The author writes well and it is obvious from the outset that he has a deep extensive knowledge of what he writes about. The style is also readable and the book is peppered with humour and useful asides.  That said, technically it is not at all an easy read.  If you need an introduction to fluid dynamics, then this is not the book for you as it contains no traditional fluid dynamics at all, the problems tackled here concern boundaries and special sub-domains that need to be modelled in detail well after the fundamental larger problem has been set up and partially at least, solved.  If you need an introduction to dynamical systems, then you will not find that here either as the book assumes that this knowledge is there already.  This is securely a research text on a very specialist topic.  The title itself although completely right will hardly attract the general reader and it is also not suitable for the engineer or applied physicist with limited mathematical knowledge equivalent to elementary calculus and algebra, even though they might call themselves fluid dynamicists.  The book is a well written very comprehensive account of a particular approach to modelling special rather idealised kinds of flow.  These flows are assumed smooth in the sense of being encapsulated within the solutions to differential equations subject to boundary conditions, and these collections of solutions lie inside spaces that mathematicians label as local stable manifolds; they obey conditions that govern the existence of stable perturbations from equilibrium.  The Melnikov theory sounds specialist but is reasonably general, being a perturbation for determining whether a dynamic equilibrium is or is not chaotic.  Here though it is being used solely to analyse rather specialist flows.

The opening chapter is very dense in terms of material and provides a brief but thorough run through of how Melnikov theory is applied to all kinds of different flows.
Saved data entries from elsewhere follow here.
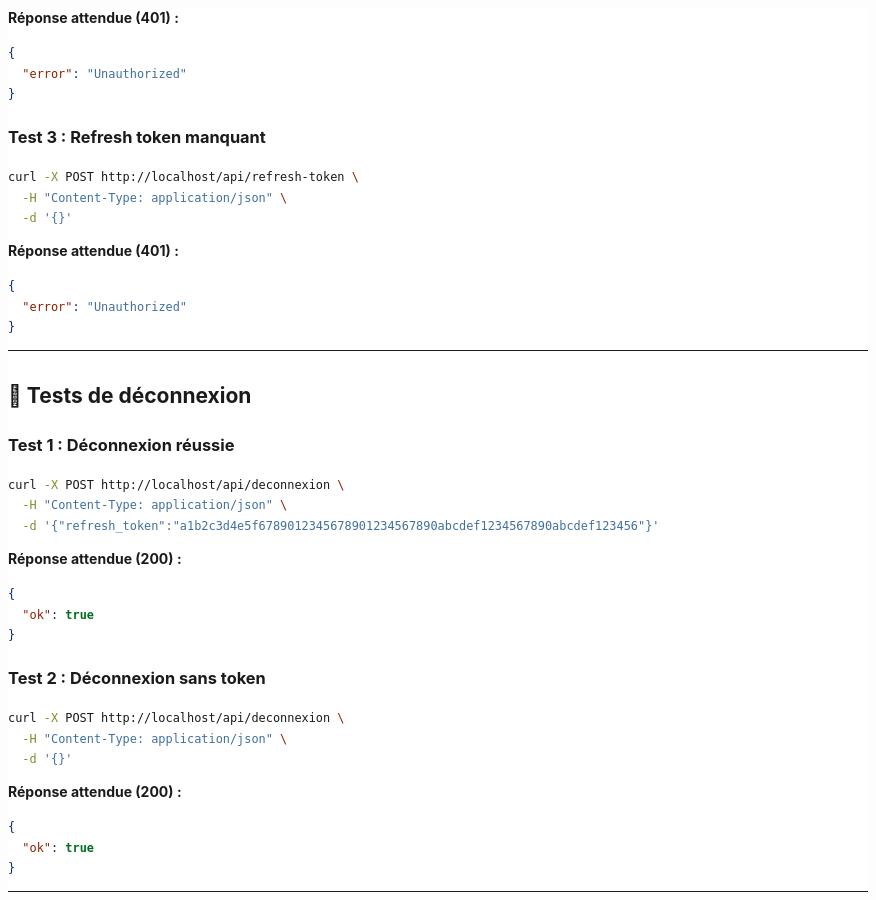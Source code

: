 **Réponse attendue (401) :**
```json
{
  "error": "Unauthorized"
}
```

### **Test 3 : Refresh token manquant**
```bash
curl -X POST http://localhost/api/refresh-token \
  -H "Content-Type: application/json" \
  -d '{}'
```

**Réponse attendue (401) :**
```json
{
  "error": "Unauthorized"
}
```

---

## 🚪 Tests de déconnexion

### **Test 1 : Déconnexion réussie**
```bash
curl -X POST http://localhost/api/deconnexion \
  -H "Content-Type: application/json" \
  -d '{"refresh_token":"a1b2c3d4e5f6789012345678901234567890abcdef1234567890abcdef123456"}'
```

**Réponse attendue (200) :**
```json
{
  "ok": true
}
```

### **Test 2 : Déconnexion sans token**
```bash
curl -X POST http://localhost/api/deconnexion \
  -H "Content-Type: application/json" \
  -d '{}'
```

**Réponse attendue (200) :**
```json
{
  "ok": true
}
```

---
This might persuade you that learning how to apply them to your own research area is a good idea, or it might convince you to leave Melnikov theory alone.  The second chapter introduces the intricacies of Melnikov theory.  This is quite detailed but also general, not specific to fluid applications, but it is essential to understand for the specialist applications later.  The style of the chapter is theorem – proof and it is here that the general reader by whom I really mean fluid dynamics researcher will see whether the book is going to be suitable for them. There is no fluid mechanics application in Chapter 2, but there is in the rest of the book.
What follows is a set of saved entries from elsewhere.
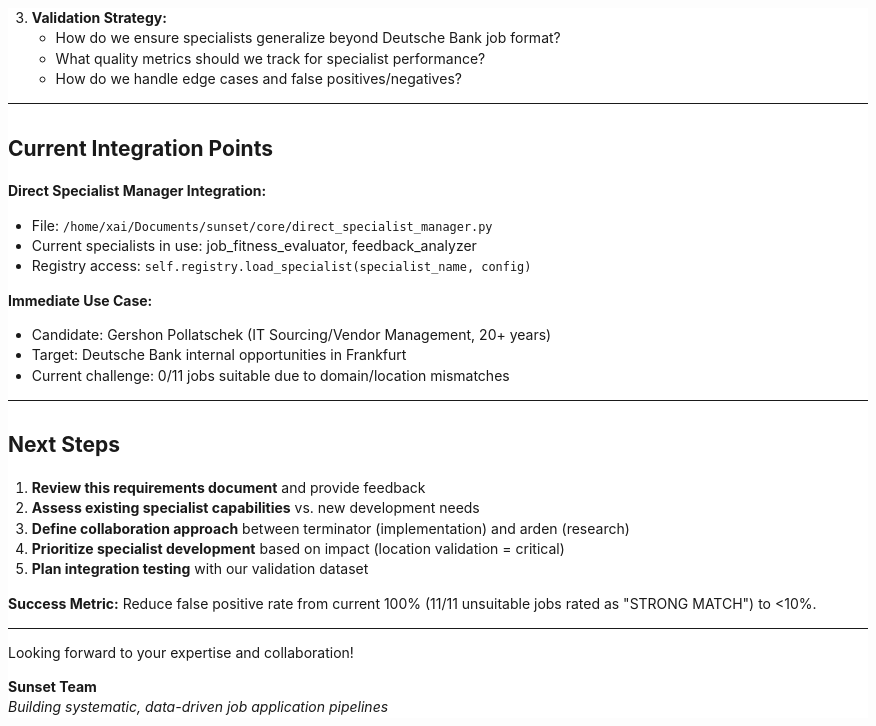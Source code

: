 3. **Validation Strategy:**
   - How do we ensure specialists generalize beyond Deutsche Bank job format?
   - What quality metrics should we track for specialist performance?
   - How do we handle edge cases and false positives/negatives?

---

## Current Integration Points

**Direct Specialist Manager Integration:**
- File: `/home/xai/Documents/sunset/core/direct_specialist_manager.py`
- Current specialists in use: job_fitness_evaluator, feedback_analyzer
- Registry access: `self.registry.load_specialist(specialist_name, config)`

**Immediate Use Case:**
- Candidate: Gershon Pollatschek (IT Sourcing/Vendor Management, 20+ years)
- Target: Deutsche Bank internal opportunities in Frankfurt
- Current challenge: 0/11 jobs suitable due to domain/location mismatches

---

## Next Steps

1. **Review this requirements document** and provide feedback
2. **Assess existing specialist capabilities** vs. new development needs  
3. **Define collaboration approach** between terminator (implementation) and arden (research)
4. **Prioritize specialist development** based on impact (location validation = critical)
5. **Plan integration testing** with our validation dataset

**Success Metric:** Reduce false positive rate from current 100% (11/11 unsuitable jobs rated as "STRONG MATCH") to <10%.

---

Looking forward to your expertise and collaboration!

**Sunset Team**  
*Building systematic, data-driven job application pipelines*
In one sense Chapter 3 may be regarded as the guts of the book. Here the Melnikov method is applied to flux across boundaries.  These fluxes can be impulsive, periodic or vary so they can be represented by a Fourier series.  For each application, the emphasis is on modelling the flow across barriers.  Chapter 4 is on optimising flow, and the final chapter on controlling flow.  The Melnikov approach is essentially a perturbation method and hence a linearisation, but it makes full use of integral transforms.  The technical aspects of the mathematics are quite advanced throughout the entire text.  The book is firmly addressed to those familiar with final year undergraduate or graduate level mathematics.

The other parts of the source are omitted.